### Aim of the exercise
Exact copies of all the entries are needed.

Data to process Start Marker

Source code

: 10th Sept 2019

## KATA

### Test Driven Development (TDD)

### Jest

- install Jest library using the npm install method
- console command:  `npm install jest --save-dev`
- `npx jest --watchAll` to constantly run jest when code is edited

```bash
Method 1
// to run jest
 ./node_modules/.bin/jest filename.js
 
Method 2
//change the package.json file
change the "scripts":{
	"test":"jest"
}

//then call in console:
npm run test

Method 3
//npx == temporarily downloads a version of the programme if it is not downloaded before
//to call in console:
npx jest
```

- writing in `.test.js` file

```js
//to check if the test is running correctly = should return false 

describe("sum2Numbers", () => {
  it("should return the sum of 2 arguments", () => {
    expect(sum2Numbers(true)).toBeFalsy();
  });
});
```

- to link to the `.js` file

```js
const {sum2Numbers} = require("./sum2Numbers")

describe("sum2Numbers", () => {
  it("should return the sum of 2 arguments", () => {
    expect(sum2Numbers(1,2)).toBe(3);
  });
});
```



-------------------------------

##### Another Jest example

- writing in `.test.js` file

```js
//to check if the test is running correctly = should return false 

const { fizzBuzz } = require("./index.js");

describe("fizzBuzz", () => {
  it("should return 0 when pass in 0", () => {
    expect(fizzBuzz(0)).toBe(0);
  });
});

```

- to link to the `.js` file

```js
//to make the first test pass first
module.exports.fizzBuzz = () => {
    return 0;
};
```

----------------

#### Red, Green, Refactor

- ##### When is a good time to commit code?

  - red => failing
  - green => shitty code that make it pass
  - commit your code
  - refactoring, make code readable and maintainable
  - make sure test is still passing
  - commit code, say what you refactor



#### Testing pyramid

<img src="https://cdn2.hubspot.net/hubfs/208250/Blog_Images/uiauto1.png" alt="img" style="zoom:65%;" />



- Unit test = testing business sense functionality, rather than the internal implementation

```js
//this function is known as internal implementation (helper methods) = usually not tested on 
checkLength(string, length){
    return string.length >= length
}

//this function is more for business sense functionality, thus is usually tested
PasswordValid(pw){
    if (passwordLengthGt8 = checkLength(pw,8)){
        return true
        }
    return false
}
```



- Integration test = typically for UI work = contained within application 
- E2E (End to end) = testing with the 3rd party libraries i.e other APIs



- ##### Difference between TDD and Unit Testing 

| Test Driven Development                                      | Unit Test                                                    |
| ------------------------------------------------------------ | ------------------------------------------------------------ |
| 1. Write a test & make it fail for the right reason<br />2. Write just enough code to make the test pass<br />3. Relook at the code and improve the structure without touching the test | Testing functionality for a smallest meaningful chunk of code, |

Data to process End Marker

### Solution for this exercise
Source code

: 10th Sept 2019

## KATA

### Test Driven Development (TDD)

### Jest

- install Jest library using the npm install method
- console command:  `npm install jest --save-dev`
- `npx jest --watchAll` to constantly run jest when code is edited

```bash
Method 1
// to run jest
 ./node_modules/.bin/jest filename.js
 
Method 2
//change the package.json file
change the "scripts":{
	"test":"jest"
}

//then call in console:
npm run test

Method 3
//npx == temporarily downloads a version of the programme if it is not downloaded before
//to call in console:
npx jest
```

- writing in `.test.js` file

```js
//to check if the test is running correctly = should return false 

describe("sum2Numbers", () => {
  it("should return the sum of 2 arguments", () => {
    expect(sum2Numbers(true)).toBeFalsy();
  });
});
```

- to link to the `.js` file

```js
const {sum2Numbers} = require("./sum2Numbers")

describe("sum2Numbers", () => {
  it("should return the sum of 2 arguments", () => {
    expect(sum2Numbers(1,2)).toBe(3);
  });
});
```



-------------------------------

##### Another Jest example

- writing in `.test.js` file

```js
//to check if the test is running correctly = should return false 

const { fizzBuzz } = require("./index.js");

describe("fizzBuzz", () => {
  it("should return 0 when pass in 0", () => {
    expect(fizzBuzz(0)).toBe(0);
  });
});

```

- to link to the `.js` file

```js
//to make the first test pass first
module.exports.fizzBuzz = () => {
    return 0;
};
```

----------------

#### Red, Green, Refactor

- ##### When is a good time to commit code?

  - red => failing
  - green => shitty code that make it pass
  - commit your code
  - refactoring, make code readable and maintainable
  - make sure test is still passing
  - commit code, say what you refactor



#### Testing pyramid

<img src="https://cdn2.hubspot.net/hubfs/208250/Blog_Images/uiauto1.png" alt="img" style="zoom:65%;" />



- Unit test = testing business sense functionality, rather than the internal implementation

```js
//this function is known as internal implementation (helper methods) = usually not tested on 
checkLength(string, length){
    return string.length >= length
}

//this function is more for business sense functionality, thus is usually tested
PasswordValid(pw){
    if (passwordLengthGt8 = checkLength(pw,8)){
        return true
        }
    return false
}
```



- Integration test = typically for UI work = contained within application 
- E2E (End to end) = testing with the 3rd party libraries i.e other APIs



- ##### Difference between TDD and Unit Testing 

| Test Driven Development                                      | Unit Test                                                    |
| ------------------------------------------------------------ | ------------------------------------------------------------ |
| 1. Write a test & make it fail for the right reason<br />2. Write just enough code to make the test pass<br />3. Relook at the code and improve the structure without touching the test | Testing functionality for a smallest meaningful chunk of code, |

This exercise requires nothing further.